DOUGLAS COUNTY, Colo. — DNA evidence taken from a water bottle used by the now-suspect during a cross-country flight helped investigators crack a decades-old cold case, an affidavit says.
The victim, Roger Dean, was murdered at his Lone Tree home on Nov. 21, 1985. The perpetrator had entered the house while his face was covered in a ski mask, forced Dean to tie up his wife, demanded the $30,000 in their savings account, got into an altercation with the victim that ended with gunshots and was last seen running down the street of their neighborhood and into a car that witnesses said sped away.
Michael Jefferson, 64, is now the suspect in the crime, Douglas County Sheriff Tony Spurlock announced Friday afternoon. He faces charges for first-degree murder and kidnapping, and was extradited from Los Angeles to Colorado earlier this month.

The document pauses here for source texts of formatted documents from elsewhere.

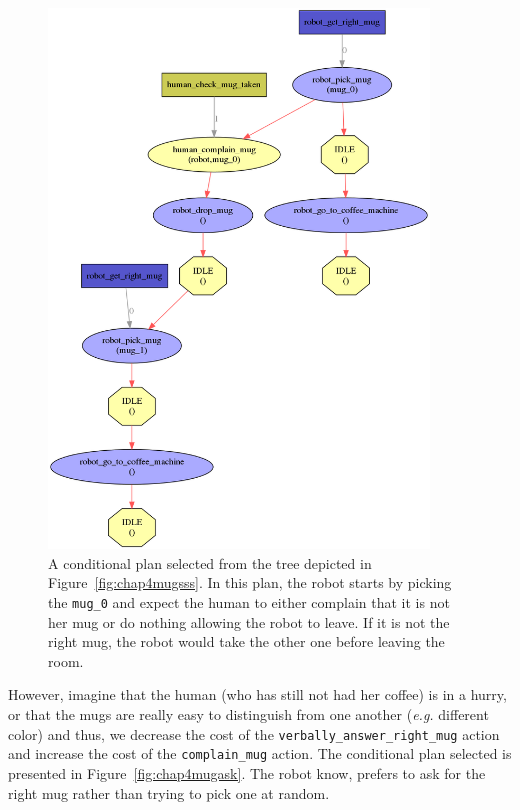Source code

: \documentclass[a4paper,11pt,twoside]{StyleThese}
\begin{document}
\begin{figure}[hbtp]
\centering
\includegraphics[width=0.9\textwidth]{figures/chapter4/mug_selection_trials.png}
\caption{A conditional plan selected from the tree depicted in Figure~\ref{fig:chap4mugsss}. In this plan, the robot starts by picking the \texttt{mug\_0} and expect the human to either complain that it is not her mug or do nothing allowing the robot to leave. If it is not the right mug, the robot would take the other one before leaving the room.}
\label{fig:chap4mugtrialerror}
\end{figure}

However, imagine that the human (who has still not had her coffee) is in a hurry, or that the mugs are really easy to distinguish from one another (\textit{e.g.} different color) and thus, we decrease the cost of the \verb'verbally_answer_right_mug' action and increase the cost of the \verb'complain_mug' action. The conditional plan selected is presented in Figure~\ref{fig:chap4mugask}. The robot know, prefers to ask for the right mug rather than trying to pick one at random.
\end{document}
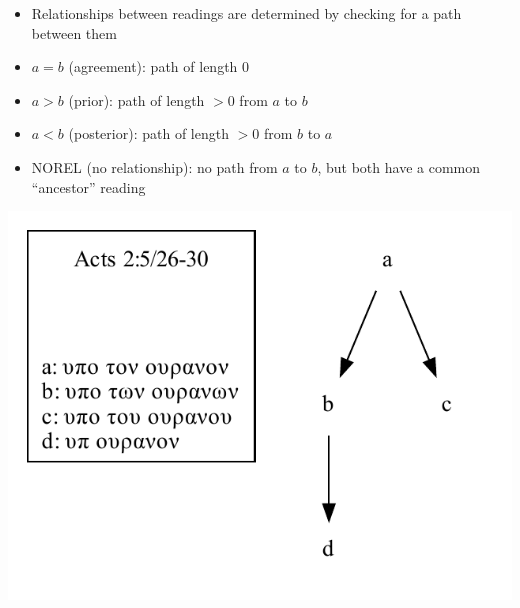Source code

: \documentclass[10pt]{beamer}
\begin{document}
	\begin{frame}
		\begin{itemize}
			\item Relationships between readings are determined by checking for a path between them
			\item $a = b$ (agreement): path of length $0$
			\item $a > b$ (prior): path of length $> 0$ from $a$ to $b$
			\item $a < b$ (posterior): path of length $> 0$ from $b$ to $a$
			\item NOREL (no relationship): no path from $a$ to $b$, but both have a common ``ancestor'' reading
		\end{itemize}
		\begin{center}
			\includegraphics[scale=0.5]{../img/B05K2V5U26-30-local-stemma.pdf}
		\end{center}
	\end{frame}
\end{document}
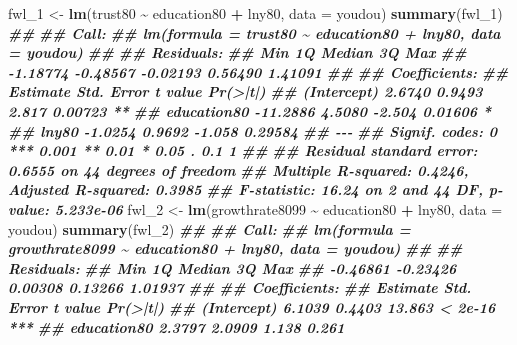 \documentclass[
]{book}
\newenvironment{Shaded}{\begin{snugshade}}{\end{snugshade}}
\newcommand{\AttributeTok}[1]{\textcolor[rgb]{0.13,0.29,0.53}{#1}}
\newcommand{\DocumentationTok}[1]{\textcolor[rgb]{0.56,0.35,0.01}{\textbf{\textit{#1}}}}
\newcommand{\FunctionTok}[1]{\textcolor[rgb]{0.13,0.29,0.53}{\textbf{#1}}}
\newcommand{\NormalTok}[1]{#1}
\newcommand{\OtherTok}[1]{\textcolor[rgb]{0.56,0.35,0.01}{#1}}
\newcommand{\SpecialCharTok}[1]{\textcolor[rgb]{0.81,0.36,0.00}{\textbf{#1}}}
\begin{document}
\begin{Shaded}
\begin{Highlighting}[]
\NormalTok{fwl\_1 }\OtherTok{\textless{}{-}} \FunctionTok{lm}\NormalTok{(trust80 }\SpecialCharTok{\textasciitilde{}}\NormalTok{ education80 }\SpecialCharTok{+}\NormalTok{ lny80, }\AttributeTok{data =}\NormalTok{ youdou)}
\FunctionTok{summary}\NormalTok{(fwl\_1)}
\DocumentationTok{\#\# }
\DocumentationTok{\#\# Call:}
\DocumentationTok{\#\# lm(formula = trust80 \textasciitilde{} education80 + lny80, data = youdou)}
\DocumentationTok{\#\# }
\DocumentationTok{\#\# Residuals:}
\DocumentationTok{\#\#      Min       1Q   Median       3Q      Max }
\DocumentationTok{\#\# {-}1.18774 {-}0.48567 {-}0.02193  0.56490  1.41091 }
\DocumentationTok{\#\# }
\DocumentationTok{\#\# Coefficients:}
\DocumentationTok{\#\#             Estimate Std. Error t value Pr(\textgreater{}|t|)   }
\DocumentationTok{\#\# (Intercept)   2.6740     0.9493   2.817  0.00723 **}
\DocumentationTok{\#\# education80 {-}11.2886     4.5080  {-}2.504  0.01606 * }
\DocumentationTok{\#\# lny80        {-}1.0254     0.9692  {-}1.058  0.29584   }
\DocumentationTok{\#\# {-}{-}{-}}
\DocumentationTok{\#\# Signif. codes:  0 \textquotesingle{}***\textquotesingle{} 0.001 \textquotesingle{}**\textquotesingle{} 0.01 \textquotesingle{}*\textquotesingle{} 0.05 \textquotesingle{}.\textquotesingle{} 0.1 \textquotesingle{} \textquotesingle{} 1}
\DocumentationTok{\#\# }
\DocumentationTok{\#\# Residual standard error: 0.6555 on 44 degrees of freedom}
\DocumentationTok{\#\# Multiple R{-}squared:  0.4246, Adjusted R{-}squared:  0.3985 }
\DocumentationTok{\#\# F{-}statistic: 16.24 on 2 and 44 DF,  p{-}value: 5.233e{-}06}
\NormalTok{fwl\_2 }\OtherTok{\textless{}{-}} \FunctionTok{lm}\NormalTok{(growthrate8099 }\SpecialCharTok{\textasciitilde{}}\NormalTok{ education80 }\SpecialCharTok{+}\NormalTok{ lny80, }\AttributeTok{data =}\NormalTok{ youdou)}
\FunctionTok{summary}\NormalTok{(fwl\_2)}
\DocumentationTok{\#\# }
\DocumentationTok{\#\# Call:}
\DocumentationTok{\#\# lm(formula = growthrate8099 \textasciitilde{} education80 + lny80, data = youdou)}
\DocumentationTok{\#\# }
\DocumentationTok{\#\# Residuals:}
\DocumentationTok{\#\#      Min       1Q   Median       3Q      Max }
\DocumentationTok{\#\# {-}0.46861 {-}0.23426  0.00308  0.13266  1.01937 }
\DocumentationTok{\#\# }
\DocumentationTok{\#\# Coefficients:}
\DocumentationTok{\#\#             Estimate Std. Error t value Pr(\textgreater{}|t|)    }
\DocumentationTok{\#\# (Intercept)   6.1039     0.4403  13.863  \textless{} 2e{-}16 ***}
\DocumentationTok{\#\# education80   2.3797     2.0909   1.138    0.261    }

\end{Highlighting}
\end{Shaded}
\end{document}
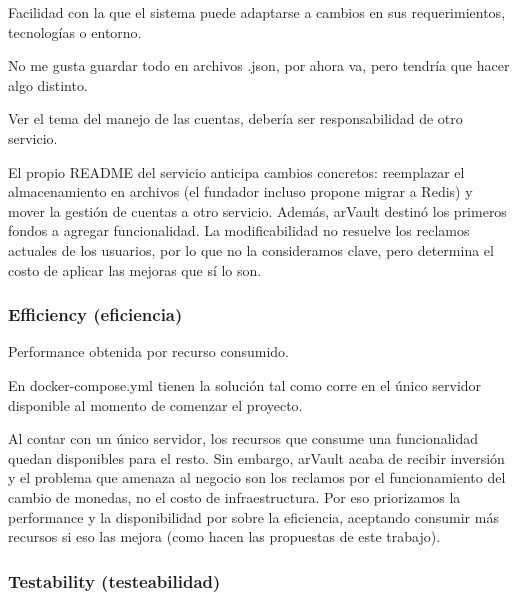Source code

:             Facilidad con la que el sistema puede adaptarse a cambios en sus requerimientos, tecnologías o entorno.

            \begin{customenv}[frametitle=]
                No me gusta guardar todo en archivos .json, por ahora va, pero tendría que hacer algo distinto.
            \end{customenv}

            \begin{customenv}[frametitle=]
                Ver el tema del manejo de las cuentas, debería ser responsabilidad de otro servicio.
            \end{customenv}

            El propio README del servicio anticipa cambios concretos: reemplazar el
            almacenamiento en archivos (el fundador incluso propone migrar a Redis) y
            mover la gestión de cuentas a otro servicio. Además, arVault destinó
            los primeros fondos a agregar funcionalidad. La modificabilidad no
            resuelve los reclamos actuales de los usuarios, por lo que no la consideramos
            clave, pero determina el costo de aplicar las mejoras que sí lo son.

        \subsubsection{Efficiency (eficiencia)}
        \label{sec:eficiencia}

            Performance obtenida por recurso consumido.

            \begin{customenv}[frametitle=]
                En docker-compose.yml tienen la solución tal como corre en el único servidor disponible al momento de comenzar el proyecto.
            \end{customenv}

            Al contar con un único servidor, los recursos que consume una funcionalidad
            quedan disponibles para el resto. Sin embargo, arVault acaba de recibir
            inversión y el problema que amenaza al negocio son los reclamos por el
            funcionamiento del cambio de monedas, no el costo de infraestructura. Por
            eso priorizamos la performance y la disponibilidad por sobre la eficiencia,
            aceptando consumir más recursos si eso las mejora (como hacen las propuestas
            de este trabajo).

        \subsubsection{Testability (testeabilidad)}
        \label{sec:testeabilidad}


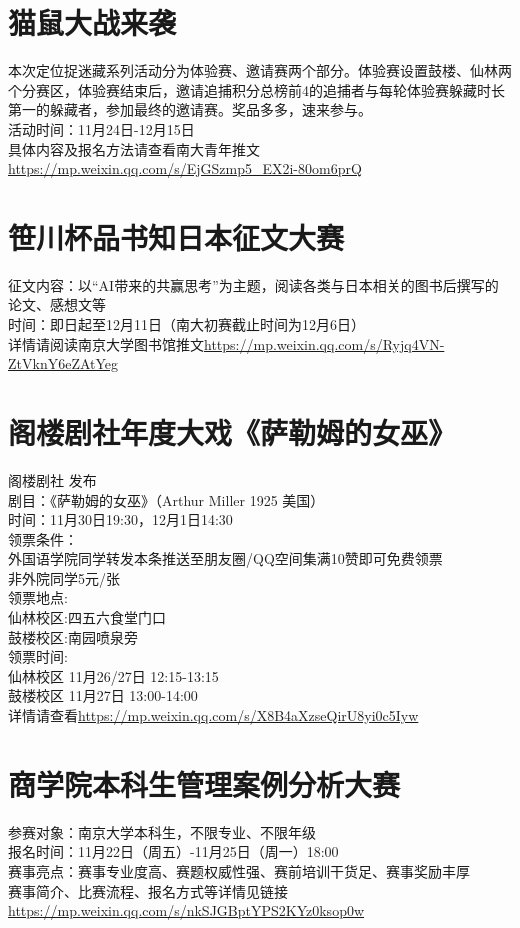 \documentclass[letterpaper, 12pt]{article}
\begin{document}
\begin{multicols}{2}
\section{猫鼠大战来袭}
本次定位捉迷藏系列活动分为体验赛、邀请赛两个部分。体验赛设置鼓楼、仙林两个分赛区，体验赛结束后，邀请追捕积分总榜前4的追捕者与每轮体验赛躲藏时长第一的躲藏者，参加最终的邀请赛。奖品多多，速来参与。\\
活动时间：11月24日-12月15日\\
具体内容及报名方法请查看南大青年推文\url{https://mp.weixin.qq.com/s/EjGSzmp5_EX2i-80om6prQ}\\
\section{笹川杯品书知日本征文大赛}
征文内容：以“AI带来的共赢思考”为主题，阅读各类与日本相关的图书后撰写的论文、感想文等\\
时间：即日起至12月11日（南大初赛截止时间为12月6日）\\
详情请阅读南京大学图书馆推文\url{https://mp.weixin.qq.com/s/Ryjq4VN-ZtVknY6eZAtYeg}\\

\section{阁楼剧社年度大戏《萨勒姆的女巫》}
阁楼剧社 发布\\
剧目：《萨勒姆的女巫》（Arthur Miller 1925 美国）\\
时间：11月30日19:30，12月1日14:30\\
领票条件：\\
外国语学院同学转发本条推送至朋友圈/QQ空间集满10赞即可免费领票\\
非外院同学5元/张\\
领票地点:\\
仙林校区:四五六食堂门口\\
鼓楼校区:南园喷泉旁\\
领票时间:\\
仙林校区 11月26/27日 12:15-13:15\\
鼓楼校区 11月27日 13:00-14:00\\
详情请查看\url{https://mp.weixin.qq.com/s/X8B4aXzseQirU8yi0c5Iyw}\\

\section{商学院本科生管理案例分析大赛}
参赛对象：南京大学本科生，不限专业、不限年级\\
报名时间：11月22日（周五）-11月25日（周一）18:00\\
赛事亮点：赛事专业度高、赛题权威性强、赛前培训干货足、赛事奖励丰厚\\
赛事简介、比赛流程、报名方式等详情见链接\url{https://mp.weixin.qq.com/s/nkSJGBptYPS2KYz0ksop0w}


\end{multicols}
\end{document}
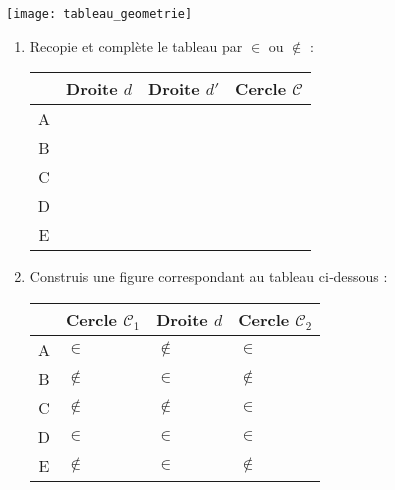 \begin{exercice}[En géométrie]
\begin{center} \texttt{[image: tableau\_geometrie]} \end{center}
\begin{enumerate}
 \item Recopie et complète le tableau par $\in$ ou $\notin$ : \\[0.3em]
  \begin{center}
 \begin{tabularx}{\linewidth}{|c|X|X|X|}
  \cline{2-4}
   & \cellcolor{F3} Droite $d$ & \cellcolor{F3} Droite $d'$ & \cellcolor{F3} Cercle $\mathcal{C}$ \\\hline
  \cellcolor{H3} A & & & \\\hline
  \cellcolor{H3} B & & & \\\hline
  \cellcolor{H3} C & & & \\\hline
  \cellcolor{H3} D & & & \\\hline
  \cellcolor{H3} E & & & \\\hline
  \end{tabularx}
\end{center}
\vspace{0.5cm}
 \item Construis une figure correspondant au tableau ci‑dessous : \\[0.3em]
  \begin{center}
 \begin{tabularx}{\linewidth}{|c|X|X|X|}
  \cline{2-4}
   & \cellcolor{F3} Cercle $\mathcal{C}_1$ & \cellcolor{F3} Droite $d$ & \cellcolor{F3} Cercle $\mathcal{C}_2$ \\\hline
  \cellcolor{H3} A & $\in$ & $\notin$ & $\in$ \\\hline
  \cellcolor{H3} B & $\notin$ & $\in$ & $\notin$ \\\hline
  \cellcolor{H3} C & $\notin$ & $\notin$ & $\in$ \\\hline
  \cellcolor{H3} D & $\in$ & $\in$ & $\in$ \\\hline
  \cellcolor{H3} E & $\notin$ & $\in$ & $\notin$ \\\hline
  \end{tabularx}
\end{center}
 \end{enumerate}
\end{exercice}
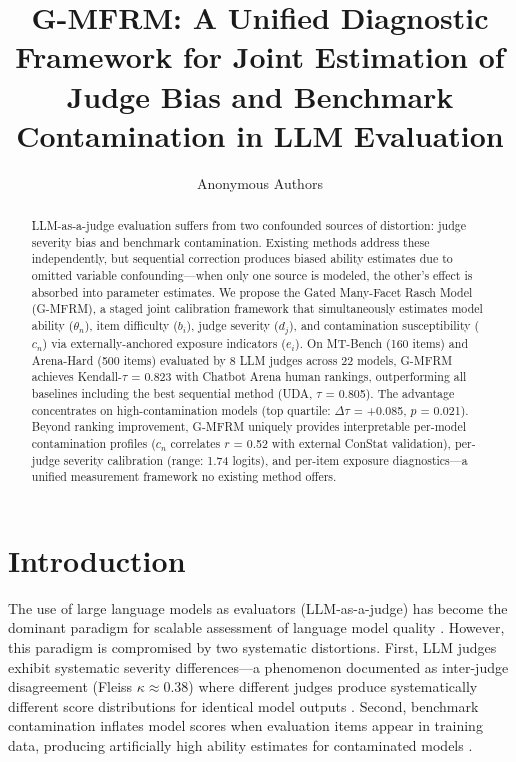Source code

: \documentclass[letterpaper,11pt]{article}
\title{G-MFRM: A Unified Diagnostic Framework for Joint Estimation of Judge Bias and Benchmark Contamination in LLM Evaluation}
\author{
Anonymous Authors
}
\begin{document}
\maketitle

\begin{abstract}
LLM-as-a-judge evaluation suffers from two confounded sources of distortion: judge severity bias and benchmark contamination. Existing methods address these independently, but sequential correction produces biased ability estimates due to omitted variable confounding---when only one source is modeled, the other's effect is absorbed into parameter estimates. We propose the Gated Many-Facet Rasch Model (G-MFRM), a staged joint calibration framework that simultaneously estimates model ability ($\theta_n$), item difficulty ($b_i$), judge severity ($d_j$), and contamination susceptibility ($c_n$) via externally-anchored exposure indicators ($e_i$). On MT-Bench (160 items) and Arena-Hard (500 items) evaluated by 8 LLM judges across 22 models, G-MFRM achieves Kendall-$\tau$ = 0.823 with Chatbot Arena human rankings, outperforming all baselines including the best sequential method (UDA, $\tau$ = 0.805). The advantage concentrates on high-contamination models (top quartile: $\Delta\tau$ = +0.085, $p$ = 0.021). Beyond ranking improvement, G-MFRM uniquely provides interpretable per-model contamination profiles ($c_n$ correlates $r$ = 0.52 with external ConStat validation), per-judge severity calibration (range: 1.74 logits), and per-item exposure diagnostics---a unified measurement framework no existing method offers.
\end{abstract}

\section{Introduction}

The use of large language models as evaluators (LLM-as-a-judge) has become the dominant paradigm for scalable assessment of language model quality \citep{zheng2023judging}. However, this paradigm is compromised by two systematic distortions. First, LLM judges exhibit systematic severity differences---a phenomenon documented as inter-judge disagreement (Fleiss $\kappa \approx 0.38$) where different judges produce systematically different score distributions for identical model outputs \citep{zheng2023judging,li2024cyclicjudge}. Second, benchmark contamination inflates model scores when evaluation items appear in training data, producing artificially high ability estimates for contaminated models \citep{golchin2023time,shi2023detecting}.
\end{document}
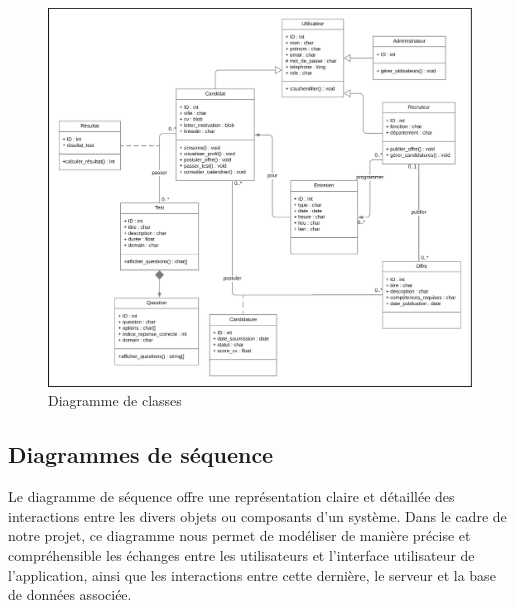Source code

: \begin{figure}[htbp]
   \centering
   \includegraphics[scale=0.3]{Images/classDiagram.png} %
   \caption{Diagramme de classes}
   \label{fig:ClassDiag}
\end{figure}


\subsection{Diagrammes de séquence}
Le diagramme de séquence offre une représentation claire 
et détaillée des interactions entre les divers objets ou 
composants d’un système. Dans le cadre de notre projet, 
ce diagramme nous permet de modéliser de manière précise et 
compréhensible les échanges entre les utilisateurs et l’interface 
utilisateur de l’application, ainsi que les interactions entre cette 
dernière, le serveur et la base de données associée.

Jefferson is slated to appear in court on April 14, and is being held without bond.
Hair on the ski mask left behind at the crime scene would ultimately crack the case, according to an arrest affidavit made public Friday afternoon.
Technology from 1985 was not able to deduce useful DNA information from that small bit of evidence, but in 2003, the Colorado Bureau of Investigation (CBI) was finally able to develop a profile and enter it into a national database.
There were no hits.
In 2018, investigators had another lab develop a different analysis, and in 2020, an investigator who was well-versed in DNA genealogy was able to determine the people who were likely the suspect’s parents, the affidavit says.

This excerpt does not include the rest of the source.